The morning after the Just Cause shoot, Langdon and I meet on the patio of a vegan restaurant to pick through some details. Quickly we are in cloudier realms. He tells me the Holodeck isn’t here yet but we’re sure getting closer. He tells me his interest in extraterrestrials is partially just an extension of his interest in technology, in fuel efficiency, in the end of war and the mutual advancement of all peoples. Considering all of this, I want to know what his perspective is now on his work — on movies and video games, on the bang-up worlds of fantasy and action.
“There’s all this hoopla about how (video games) negatively influence our children,” he says. “Some people argue against it, some argue for it. I’d always felt like it didn’t matter. People should do what they want to do, and it doesn’t matter. Which is still the point of view I have now, but the difference between now and then is that I know that negativity does influence people. The intention, the fear that comes from zombies showing up and you killing them creates an emotion that I think the world has enough of.”
“You don’t think it’s released or defused by playing the game?” I ask.
“To an extent,” he says. Then he says that while he acknowledges that it’s only his personal belief (an acknowledgement he makes often), he thinks the universe is made entirely of frequencies — the brick wall next to us, the air around us, our emotions, our thoughts — and that negative feelings create negative frequencies that create physical negativity, a transubstantiation by which these hidden things — thoughts, feelings — cross the threshold into the real world.13
Whether Langdon is a visionary or a basket case is a question that can’t be answered. Society has a way of rounding off its edges. Less arguable is that Langdon is someone who seems built to evolve. Sometimes I picture him at 19, pacing back and forth across the floors of the Narita airport, lost, planless, unable to communicate, an even longer road ahead of him than the one behind. He could have reached for the big red button then, or melted into a puddle on the floor, but he pressed ahead. Some people are just free that way.
Langdon and I don’t discuss Gamergate directly, though in retrospect his comments here seem eerily prophetic.
We talk for about two hours. Something unusual can happen to a person when they stare into another person’s eyes for a while. A deep end opens up, a landscape fathomless and weird and yet familiar, almost natal, a kind of suspended animation. I have this feeling that I don’t matter and he doesn’t matter either. What matters is us. Then a dog knocks over some dishes near the busing station and I am suddenly here again, in Santa Monica, where we’ve been all day.
Later, I think of something he told me back in February: “We can create volcanoes exploding, historical events, Transformers, robots destroying buildings falling from the sky, big tidal waves wiping out cities … but what’s lost [in motion capture] is that moment when the camera looks straight into the eyes of the performer. That has yet to be cracked.”

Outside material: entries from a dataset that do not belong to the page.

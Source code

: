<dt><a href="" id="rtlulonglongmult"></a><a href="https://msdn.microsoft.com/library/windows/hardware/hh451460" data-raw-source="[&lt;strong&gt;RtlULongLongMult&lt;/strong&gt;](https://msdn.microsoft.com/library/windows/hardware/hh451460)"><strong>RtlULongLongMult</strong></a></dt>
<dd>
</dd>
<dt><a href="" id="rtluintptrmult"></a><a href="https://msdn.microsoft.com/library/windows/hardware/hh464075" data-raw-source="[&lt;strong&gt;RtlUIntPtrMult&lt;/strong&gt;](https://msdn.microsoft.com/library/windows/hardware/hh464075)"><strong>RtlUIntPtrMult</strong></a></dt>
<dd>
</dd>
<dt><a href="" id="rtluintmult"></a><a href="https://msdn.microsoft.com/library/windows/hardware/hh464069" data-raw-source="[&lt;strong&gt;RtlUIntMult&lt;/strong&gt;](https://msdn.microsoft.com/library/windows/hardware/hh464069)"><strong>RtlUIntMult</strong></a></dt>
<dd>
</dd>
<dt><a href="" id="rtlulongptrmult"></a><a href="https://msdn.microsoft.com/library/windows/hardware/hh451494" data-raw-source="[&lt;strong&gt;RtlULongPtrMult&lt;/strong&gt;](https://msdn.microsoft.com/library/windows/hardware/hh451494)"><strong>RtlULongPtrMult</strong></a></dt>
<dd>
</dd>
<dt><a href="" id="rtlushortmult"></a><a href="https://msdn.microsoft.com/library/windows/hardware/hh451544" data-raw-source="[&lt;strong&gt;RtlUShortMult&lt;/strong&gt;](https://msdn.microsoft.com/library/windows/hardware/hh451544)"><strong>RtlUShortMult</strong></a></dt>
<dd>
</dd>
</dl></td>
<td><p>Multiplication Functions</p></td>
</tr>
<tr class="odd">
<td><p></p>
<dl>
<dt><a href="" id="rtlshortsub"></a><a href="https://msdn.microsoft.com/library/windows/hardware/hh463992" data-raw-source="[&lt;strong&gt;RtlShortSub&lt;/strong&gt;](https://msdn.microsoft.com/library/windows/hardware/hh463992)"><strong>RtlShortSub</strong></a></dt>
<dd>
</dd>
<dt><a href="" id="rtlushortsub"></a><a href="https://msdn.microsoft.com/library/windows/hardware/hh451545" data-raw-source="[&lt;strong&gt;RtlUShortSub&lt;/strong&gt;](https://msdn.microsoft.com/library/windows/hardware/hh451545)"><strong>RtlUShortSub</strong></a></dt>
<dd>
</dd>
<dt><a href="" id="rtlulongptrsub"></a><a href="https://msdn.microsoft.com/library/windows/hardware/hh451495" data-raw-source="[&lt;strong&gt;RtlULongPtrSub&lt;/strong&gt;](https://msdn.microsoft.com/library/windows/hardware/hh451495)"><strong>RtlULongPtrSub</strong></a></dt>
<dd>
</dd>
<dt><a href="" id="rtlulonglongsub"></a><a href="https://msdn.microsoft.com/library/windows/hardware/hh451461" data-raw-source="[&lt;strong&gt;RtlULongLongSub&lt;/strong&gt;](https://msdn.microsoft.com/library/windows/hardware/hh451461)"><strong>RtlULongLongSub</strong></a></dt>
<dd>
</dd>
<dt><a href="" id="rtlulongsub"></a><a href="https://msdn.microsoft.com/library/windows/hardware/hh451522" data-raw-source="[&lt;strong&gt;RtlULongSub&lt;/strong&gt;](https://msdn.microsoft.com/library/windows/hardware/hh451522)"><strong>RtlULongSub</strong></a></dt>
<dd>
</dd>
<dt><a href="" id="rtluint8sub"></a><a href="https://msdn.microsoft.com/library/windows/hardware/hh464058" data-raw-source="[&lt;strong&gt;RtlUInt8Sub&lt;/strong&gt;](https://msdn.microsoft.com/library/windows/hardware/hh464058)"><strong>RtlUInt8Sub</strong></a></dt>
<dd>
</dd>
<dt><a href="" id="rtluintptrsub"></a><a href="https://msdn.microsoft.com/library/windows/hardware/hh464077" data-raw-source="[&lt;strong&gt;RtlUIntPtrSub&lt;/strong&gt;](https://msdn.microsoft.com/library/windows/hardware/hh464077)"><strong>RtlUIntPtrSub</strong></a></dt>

We parcel out the last of our shared tempeh scramble and our buckwheat-flax pancake and discuss the self-imposed burdens of being human. “A lot of times we go through life bouncing from one thing to the next,” he says, imagining ourselves to be victims of the circumstances around us. And while Langdon still acknowledges that those circumstances are real, he also feels as though the difference between now and then is that now he sees what creates them, what drives them, what makes them move the way they do. Life is more of a ride to him now, more of a video game.
“Typically, we’re driving around and we see from the driver’s seat,” he says. “But in a game, you pull out, and you have this — it’s not a POV, but it’s a third-person shooter. You’re actually pulled out behind the car. That’s when you can finally see the rest of the scene.”